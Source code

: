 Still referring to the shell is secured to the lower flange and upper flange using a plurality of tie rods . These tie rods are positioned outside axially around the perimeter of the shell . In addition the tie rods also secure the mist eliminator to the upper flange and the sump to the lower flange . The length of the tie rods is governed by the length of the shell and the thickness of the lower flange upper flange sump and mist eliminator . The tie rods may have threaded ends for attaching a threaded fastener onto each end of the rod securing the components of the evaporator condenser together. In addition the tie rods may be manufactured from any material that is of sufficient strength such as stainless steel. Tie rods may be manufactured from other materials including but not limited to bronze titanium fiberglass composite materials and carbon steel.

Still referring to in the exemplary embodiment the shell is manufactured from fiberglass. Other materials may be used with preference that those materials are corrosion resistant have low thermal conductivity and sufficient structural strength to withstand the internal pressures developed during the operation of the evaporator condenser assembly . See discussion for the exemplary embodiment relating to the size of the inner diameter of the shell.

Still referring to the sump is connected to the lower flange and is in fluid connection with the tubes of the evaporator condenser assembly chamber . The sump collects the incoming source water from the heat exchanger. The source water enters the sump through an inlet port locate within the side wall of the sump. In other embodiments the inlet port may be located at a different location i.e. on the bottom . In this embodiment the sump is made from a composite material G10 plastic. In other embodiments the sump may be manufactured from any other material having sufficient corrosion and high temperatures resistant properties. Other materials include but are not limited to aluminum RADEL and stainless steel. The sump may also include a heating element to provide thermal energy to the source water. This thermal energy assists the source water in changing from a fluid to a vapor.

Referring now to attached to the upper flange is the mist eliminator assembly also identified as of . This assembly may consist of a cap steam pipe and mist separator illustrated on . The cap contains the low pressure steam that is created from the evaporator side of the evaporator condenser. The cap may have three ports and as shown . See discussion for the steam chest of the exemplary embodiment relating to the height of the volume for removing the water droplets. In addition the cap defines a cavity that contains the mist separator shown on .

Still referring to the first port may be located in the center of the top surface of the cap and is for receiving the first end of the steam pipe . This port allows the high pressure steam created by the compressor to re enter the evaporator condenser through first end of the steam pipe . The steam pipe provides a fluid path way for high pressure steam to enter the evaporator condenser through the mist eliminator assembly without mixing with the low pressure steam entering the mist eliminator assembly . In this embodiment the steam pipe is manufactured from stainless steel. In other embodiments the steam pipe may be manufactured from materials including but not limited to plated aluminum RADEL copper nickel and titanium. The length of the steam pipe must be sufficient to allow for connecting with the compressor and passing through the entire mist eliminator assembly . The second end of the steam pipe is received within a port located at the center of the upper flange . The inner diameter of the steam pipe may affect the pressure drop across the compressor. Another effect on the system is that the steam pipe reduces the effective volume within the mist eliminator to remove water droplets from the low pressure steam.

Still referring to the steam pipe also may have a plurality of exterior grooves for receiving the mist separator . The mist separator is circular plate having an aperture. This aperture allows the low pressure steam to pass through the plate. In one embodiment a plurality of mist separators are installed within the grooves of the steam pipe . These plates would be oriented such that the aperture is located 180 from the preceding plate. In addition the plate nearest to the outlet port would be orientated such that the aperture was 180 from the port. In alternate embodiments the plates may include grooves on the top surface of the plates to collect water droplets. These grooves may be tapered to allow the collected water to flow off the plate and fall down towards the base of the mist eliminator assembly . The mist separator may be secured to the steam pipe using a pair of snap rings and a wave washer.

Instructions for the task — All of the data above should be reproduced exactly, with nothing missing.

Solution to this task —
Source code

: Still referring to the shell is secured to the lower flange and upper flange using a plurality of tie rods . These tie rods are positioned outside axially around the perimeter of the shell . In addition the tie rods also secure the mist eliminator to the upper flange and the sump to the lower flange . The length of the tie rods is governed by the length of the shell and the thickness of the lower flange upper flange sump and mist eliminator . The tie rods may have threaded ends for attaching a threaded fastener onto each end of the rod securing the components of the evaporator condenser together. In addition the tie rods may be manufactured from any material that is of sufficient strength such as stainless steel. Tie rods may be manufactured from other materials including but not limited to bronze titanium fiberglass composite materials and carbon steel.

Still referring to in the exemplary embodiment the shell is manufactured from fiberglass. Other materials may be used with preference that those materials are corrosion resistant have low thermal conductivity and sufficient structural strength to withstand the internal pressures developed during the operation of the evaporator condenser assembly . See discussion for the exemplary embodiment relating to the size of the inner diameter of the shell.

Still referring to the sump is connected to the lower flange and is in fluid connection with the tubes of the evaporator condenser assembly chamber . The sump collects the incoming source water from the heat exchanger. The source water enters the sump through an inlet port locate within the side wall of the sump. In other embodiments the inlet port may be located at a different location i.e. on the bottom . In this embodiment the sump is made from a composite material G10 plastic. In other embodiments the sump may be manufactured from any other material having sufficient corrosion and high temperatures resistant properties. Other materials include but are not limited to aluminum RADEL and stainless steel. The sump may also include a heating element to provide thermal energy to the source water. This thermal energy assists the source water in changing from a fluid to a vapor.

Referring now to attached to the upper flange is the mist eliminator assembly also identified as of . This assembly may consist of a cap steam pipe and mist separator illustrated on . The cap contains the low pressure steam that is created from the evaporator side of the evaporator condenser. The cap may have three ports and as shown . See discussion for the steam chest of the exemplary embodiment relating to the height of the volume for removing the water droplets. In addition the cap defines a cavity that contains the mist separator shown on .

Still referring to the first port may be located in the center of the top surface of the cap and is for receiving the first end of the steam pipe . This port allows the high pressure steam created by the compressor to re enter the evaporator condenser through first end of the steam pipe . The steam pipe provides a fluid path way for high pressure steam to enter the evaporator condenser through the mist eliminator assembly without mixing with the low pressure steam entering the mist eliminator assembly . In this embodiment the steam pipe is manufactured from stainless steel. In other embodiments the steam pipe may be manufactured from materials including but not limited to plated aluminum RADEL copper nickel and titanium. The length of the steam pipe must be sufficient to allow for connecting with the compressor and passing through the entire mist eliminator assembly . The second end of the steam pipe is received within a port located at the center of the upper flange . The inner diameter of the steam pipe may affect the pressure drop across the compressor. Another effect on the system is that the steam pipe reduces the effective volume within the mist eliminator to remove water droplets from the low pressure steam.

Still referring to the steam pipe also may have a plurality of exterior grooves for receiving the mist separator . The mist separator is circular plate having an aperture. This aperture allows the low pressure steam to pass through the plate. In one embodiment a plurality of mist separators are installed within the grooves of the steam pipe . These plates would be oriented such that the aperture is located 180 from the preceding plate. In addition the plate nearest to the outlet port would be orientated such that the aperture was 180 from the port. In alternate embodiments the plates may include grooves on the top surface of the plates to collect water droplets. These grooves may be tapered to allow the collected water to flow off the plate and fall down towards the base of the mist eliminator assembly . The mist separator may be secured to the steam pipe using a pair of snap rings and a wave washer.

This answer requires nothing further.